Kim Dotcom is pretty funny and makes a good case for himself when he's given TV time, but the big story is how much damage the government will take over their buddy-buddy with the MPAA and all the insider dealings they've been up to. Dotcom has exposed a kind of corruption we didn't realise we had.
Dropbox has already demonstrated that they play it fast and loose with user privacy issues. While I use Dropbox for many things, and admire what they've built, we'd do well to be more realistic about it around here.
I am interested to see how this goes. I am also rooting for the new myspace project. If you have not seen that check it out: ( https://new.myspace.com/ ).
What looks interesting is the ability for the artists to interact with the fans like they would on FB/Twitter on the same medium they could sell their music (I don't think there will be selling of music on the Mega project though).
Right now we have FB/Twitter where it is very easy to keep in touch with the artists and build a relationship and maybe find new ones but no real way to sell things that well. Then their is iTunes where you can buy music but no real community aspect.
I think bringing them together will be interesting. I could see something like a Kickstarter aspect working as well. Fans doing something like we want to see Kanye and Bieber do a song together. People could then show support etc and help chose what gets made.
Ultimately though it has to really help new/unknown artists get started. It's great that Louis CK can sell his stuff online by passing the record companies but that is unrealistic for most people. I system that provides a great community with a great "discovery" aspect could really help this. Fans could be like "I want a song made about blah blah" and some random artist could deliver. Maybe if you are doing a show somewhere you also film it and throw it up on the site for people to watch. Random thoughts. But I hope these provide some exciting opportunities for artists!
I did not knew about the new myspace project, thanks! I like how they bring "a new dimension" to the whole newsfeed/timeline idea by allowing both vertical (not really, tho switching from one page to another could be seen as vertical scrolling) as horizontal scrolling.
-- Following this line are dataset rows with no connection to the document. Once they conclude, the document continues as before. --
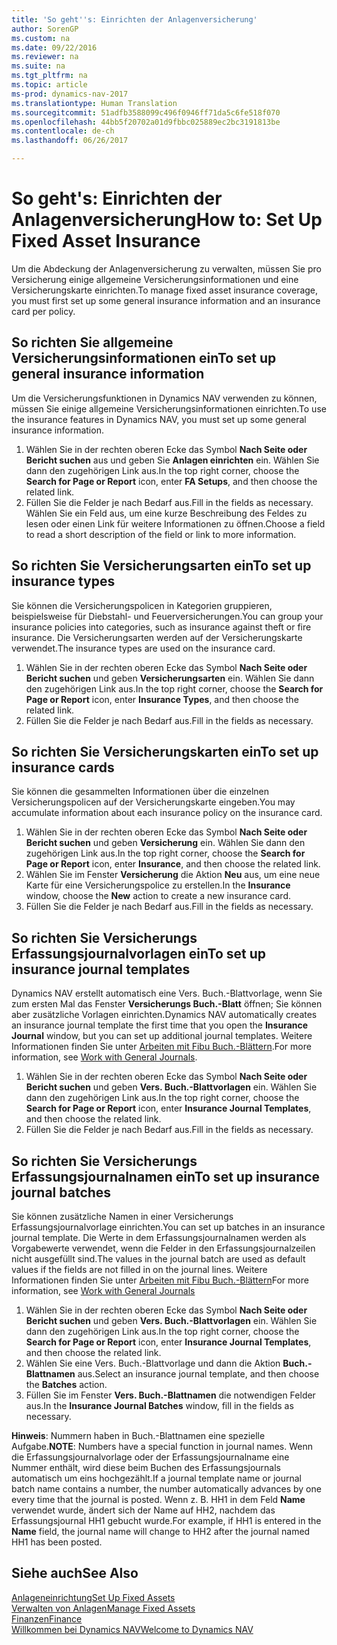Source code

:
 ```yaml
---
title: 'So geht''s: Einrichten der Anlagenversicherung'
author: SorenGP
ms.custom: na
ms.date: 09/22/2016
ms.reviewer: na
ms.suite: na
ms.tgt_pltfrm: na
ms.topic: article
ms-prod: dynamics-nav-2017
ms.translationtype: Human Translation
ms.sourcegitcommit: 51adfb3588099c496f0946ff71da5c6fe518f070
ms.openlocfilehash: 44bb5f20702a01d9fbbc025889ec2bc3191813be
ms.contentlocale: de-ch
ms.lasthandoff: 06/26/2017

---
```


# <a name="how-to-set-up-fixed-asset-insurance"></a><span data-ttu-id="f2b8e-102">So geht's: Einrichten der Anlagenversicherung</span><span class="sxs-lookup"><span data-stu-id="f2b8e-102">How to: Set Up Fixed Asset Insurance</span></span>
<span data-ttu-id="f2b8e-103">Um die Abdeckung der Anlagenversicherung zu verwalten, müssen Sie pro Versicherung einige allgemeine Versicherungsinformationen und eine Versicherungskarte einrichten.</span><span class="sxs-lookup"><span data-stu-id="f2b8e-103">To manage fixed asset insurance coverage, you must first set up some general insurance information and an insurance card per policy.</span></span>

## <a name="to-set-up-general-insurance-information"></a><span data-ttu-id="f2b8e-104">So richten Sie allgemeine Versicherungsinformationen ein</span><span class="sxs-lookup"><span data-stu-id="f2b8e-104">To set up general insurance information</span></span>  
<span data-ttu-id="f2b8e-105">Um die Versicherungsfunktionen in Dynamics NAV verwenden zu können, müssen Sie einige allgemeine Versicherungsinformationen einrichten.</span><span class="sxs-lookup"><span data-stu-id="f2b8e-105">To use the insurance features in Dynamics NAV, you must set up some general insurance information.</span></span>  
1. <span data-ttu-id="f2b8e-106">Wählen Sie in der rechten oberen Ecke das Symbol **Nach Seite oder Bericht suchen** aus und geben Sie **Anlagen einrichten** ein. Wählen Sie dann den zugehörigen Link aus.</span><span class="sxs-lookup"><span data-stu-id="f2b8e-106">In the top right corner, choose the **Search for Page or Report** icon, enter **FA Setups**, and then choose the related link.</span></span>  
2. <span data-ttu-id="f2b8e-107">Füllen Sie die Felder je nach Bedarf aus.</span><span class="sxs-lookup"><span data-stu-id="f2b8e-107">Fill in the fields as necessary.</span></span> <span data-ttu-id="f2b8e-108">Wählen Sie ein Feld aus, um eine kurze Beschreibung des Feldes zu lesen oder einen Link für weitere Informationen zu öffnen.</span><span class="sxs-lookup"><span data-stu-id="f2b8e-108">Choose a field to read a short description of the field or link to more information.</span></span>  

## <a name="to-set-up-insurance-types"></a><span data-ttu-id="f2b8e-109">So richten Sie Versicherungsarten ein</span><span class="sxs-lookup"><span data-stu-id="f2b8e-109">To set up insurance types</span></span>  
<span data-ttu-id="f2b8e-110">Sie können die Versicherungspolicen in Kategorien gruppieren, beispielsweise für Diebstahl- und Feuerversicherungen.</span><span class="sxs-lookup"><span data-stu-id="f2b8e-110">You can group your insurance policies into categories, such as insurance against theft or fire insurance.</span></span> <span data-ttu-id="f2b8e-111">Die Versicherungsarten werden auf der Versicherungskarte verwendet.</span><span class="sxs-lookup"><span data-stu-id="f2b8e-111">The insurance types are used on the insurance card.</span></span>
1. <span data-ttu-id="f2b8e-112">Wählen Sie in der rechten oberen Ecke das Symbol **Nach Seite oder Bericht suchen** und geben **Versicherungsarten** ein. Wählen Sie dann den zugehörigen Link aus.</span><span class="sxs-lookup"><span data-stu-id="f2b8e-112">In the top right corner, choose the **Search for Page or Report** icon, enter **Insurance Types**, and then choose the related link.</span></span>  
2. <span data-ttu-id="f2b8e-113">Füllen Sie die Felder je nach Bedarf aus.</span><span class="sxs-lookup"><span data-stu-id="f2b8e-113">Fill in the fields as necessary.</span></span>

## <a name="to-set-up-insurance-cards"></a><span data-ttu-id="f2b8e-114">So richten Sie Versicherungskarten ein</span><span class="sxs-lookup"><span data-stu-id="f2b8e-114">To set up insurance cards</span></span>  
<span data-ttu-id="f2b8e-115">Sie können die gesammelten Informationen über die einzelnen Versicherungspolicen auf der Versicherungskarte eingeben.</span><span class="sxs-lookup"><span data-stu-id="f2b8e-115">You may accumulate information about each insurance policy on the insurance card.</span></span>  
1. <span data-ttu-id="f2b8e-116">Wählen Sie in der rechten oberen Ecke das Symbol **Nach Seite oder Bericht suchen** und geben **Versicherung** ein. Wählen Sie dann den zugehörigen Link aus.</span><span class="sxs-lookup"><span data-stu-id="f2b8e-116">In the top right corner, choose the **Search for Page or Report** icon, enter **Insurance**, and then choose the related link.</span></span>  
2. <span data-ttu-id="f2b8e-117">Wählen Sie im Fenster **Versicherung** die Aktion **Neu** aus, um eine neue Karte für eine Versicherungspolice zu erstellen.</span><span class="sxs-lookup"><span data-stu-id="f2b8e-117">In the **Insurance** window, choose the **New** action to create a  new insurance card.</span></span>  
3. <span data-ttu-id="f2b8e-118">Füllen Sie die Felder je nach Bedarf aus.</span><span class="sxs-lookup"><span data-stu-id="f2b8e-118">Fill in the fields as necessary.</span></span>

## <a name="to-set-up-insurance-journal-templates"></a><span data-ttu-id="f2b8e-119">So richten Sie Versicherungs Erfassungsjournalvorlagen ein</span><span class="sxs-lookup"><span data-stu-id="f2b8e-119">To set up insurance journal templates</span></span>  
<span data-ttu-id="f2b8e-120">Dynamics NAV erstellt automatisch eine Vers. Buch.-Blattvorlage, wenn Sie zum ersten Mal das Fenster **Versicherungs Buch.-Blatt** öffnen; Sie können aber zusätzliche Vorlagen einrichten.</span><span class="sxs-lookup"><span data-stu-id="f2b8e-120">Dynamics NAV automatically creates an insurance journal template the first time that you open the **Insurance Journal** window, but you can set up additional journal templates.</span></span> <span data-ttu-id="f2b8e-121">Weitere Informationen finden Sie unter [Arbeiten mit Fibu Buch.-Blättern](ui-work-general-journals.md).</span><span class="sxs-lookup"><span data-stu-id="f2b8e-121">For more information, see [Work with General Journals](ui-work-general-journals.md).</span></span>  
1. <span data-ttu-id="f2b8e-122">Wählen Sie in der rechten oberen Ecke das Symbol **Nach Seite oder Bericht suchen** und geben **Vers. Buch.-Blattvorlagen** ein. Wählen Sie dann den zugehörigen Link aus.</span><span class="sxs-lookup"><span data-stu-id="f2b8e-122">In the top right corner, choose the **Search for Page or Report** icon, enter **Insurance Journal Templates**, and then choose the related link.</span></span>  
2. <span data-ttu-id="f2b8e-123">Füllen Sie die Felder je nach Bedarf aus.</span><span class="sxs-lookup"><span data-stu-id="f2b8e-123">Fill in the fields as necessary.</span></span>

## <a name="to-set-up-insurance-journal-batches"></a><span data-ttu-id="f2b8e-124">So richten Sie Versicherungs Erfassungsjournalnamen ein</span><span class="sxs-lookup"><span data-stu-id="f2b8e-124">To set up insurance journal batches</span></span>  
<span data-ttu-id="f2b8e-125">Sie können zusätzliche Namen in einer Versicherungs Erfassungsjournalvorlage einrichten.</span><span class="sxs-lookup"><span data-stu-id="f2b8e-125">You can set up batches in an insurance journal template.</span></span> <span data-ttu-id="f2b8e-126">Die Werte in dem Erfassungsjournalnamen werden als Vorgabewerte verwendet, wenn die Felder in den Erfassungsjournalzeilen nicht ausgefüllt sind.</span><span class="sxs-lookup"><span data-stu-id="f2b8e-126">The values in the journal batch are used as default values if the fields are not filled in on the journal lines.</span></span> <span data-ttu-id="f2b8e-127">Weitere Informationen finden Sie unter [Arbeiten mit Fibu Buch.-Blättern](ui-work-general-journals.md)</span><span class="sxs-lookup"><span data-stu-id="f2b8e-127">For more information, see [Work with General Journals](ui-work-general-journals.md)</span></span>  
1. <span data-ttu-id="f2b8e-128">Wählen Sie in der rechten oberen Ecke das Symbol **Nach Seite oder Bericht suchen** und geben **Vers. Buch.-Blattvorlagen** ein. Wählen Sie dann den zugehörigen Link aus.</span><span class="sxs-lookup"><span data-stu-id="f2b8e-128">In the top right corner, choose the **Search for Page or Report** icon, enter **Insurance Journal Templates**, and then choose the related link.</span></span>  
2. <span data-ttu-id="f2b8e-129">Wählen Sie eine Vers. Buch.-Blattvorlage und dann die Aktion **Buch.-Blattnamen** aus.</span><span class="sxs-lookup"><span data-stu-id="f2b8e-129">Select an insurance journal template, and then choose the **Batches** action.</span></span>
3. <span data-ttu-id="f2b8e-130">Füllen Sie im Fenster **Vers. Buch.-Blattnamen** die notwendigen Felder aus.</span><span class="sxs-lookup"><span data-stu-id="f2b8e-130">In the **Insurance Journal Batches** window, fill in the fields as necessary.</span></span>

<span data-ttu-id="f2b8e-131">**Hinweis**: Nummern haben in Buch.-Blattnamen eine spezielle Aufgabe.</span><span class="sxs-lookup"><span data-stu-id="f2b8e-131">**NOTE**: Numbers have a special function in journal names.</span></span> <span data-ttu-id="f2b8e-132">Wenn die Erfassungsjournalvorlage oder der Erfassungsjournalname eine Nummer enthält, wird diese beim Buchen des Erfassungsjournals automatisch um eins hochgezählt.</span><span class="sxs-lookup"><span data-stu-id="f2b8e-132">If a journal template name or journal batch name contains a number, the number automatically advances by one every time that the journal is posted.</span></span> <span data-ttu-id="f2b8e-133">Wenn z. B. HH1 in dem Feld **Name** verwendet wurde, ändert sich der Name auf HH2, nachdem das Erfassungsjournal HH1 gebucht wurde.</span><span class="sxs-lookup"><span data-stu-id="f2b8e-133">For example, if HH1 is entered in the **Name** field, the journal name will change to HH2 after the journal named HH1 has been posted.</span></span>

## <a name="see-also"></a><span data-ttu-id="f2b8e-134">Siehe auch</span><span class="sxs-lookup"><span data-stu-id="f2b8e-134">See Also</span></span>
[<span data-ttu-id="f2b8e-135">Anlageneinrichtung</span><span class="sxs-lookup"><span data-stu-id="f2b8e-135">Set Up Fixed Assets</span></span>](fa-setup.md)  
[<span data-ttu-id="f2b8e-136">Verwalten von Anlagen</span><span class="sxs-lookup"><span data-stu-id="f2b8e-136">Manage Fixed Assets</span></span>](fa-manage.md)  
[<span data-ttu-id="f2b8e-137">Finanzen</span><span class="sxs-lookup"><span data-stu-id="f2b8e-137">Finance</span></span>](finance-setup.md)  
[<span data-ttu-id="f2b8e-138">Willkommen bei Dynamics NAV</span><span class="sxs-lookup"><span data-stu-id="f2b8e-138">Welcome to Dynamics NAV</span></span>](across-get-started.md)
Also lovely how nowadays sites and software seem to be getting more simple, clean.. less icons, buttons, modal boxes; and maybe more important, fullscreen use!
Just guessed the domain name, since they won't be using .com or .net anymore: http://me.ga/ redirects to that page, I hope that is the domain that they use since its pretty short.
I think maybe he shouldn't have stuck to the Mega brand.
I think the idea they're using is that the US government took them down before and now they're building their product to be immune to that and so because they've been victims before they know what they're doing and that is why people should trust them.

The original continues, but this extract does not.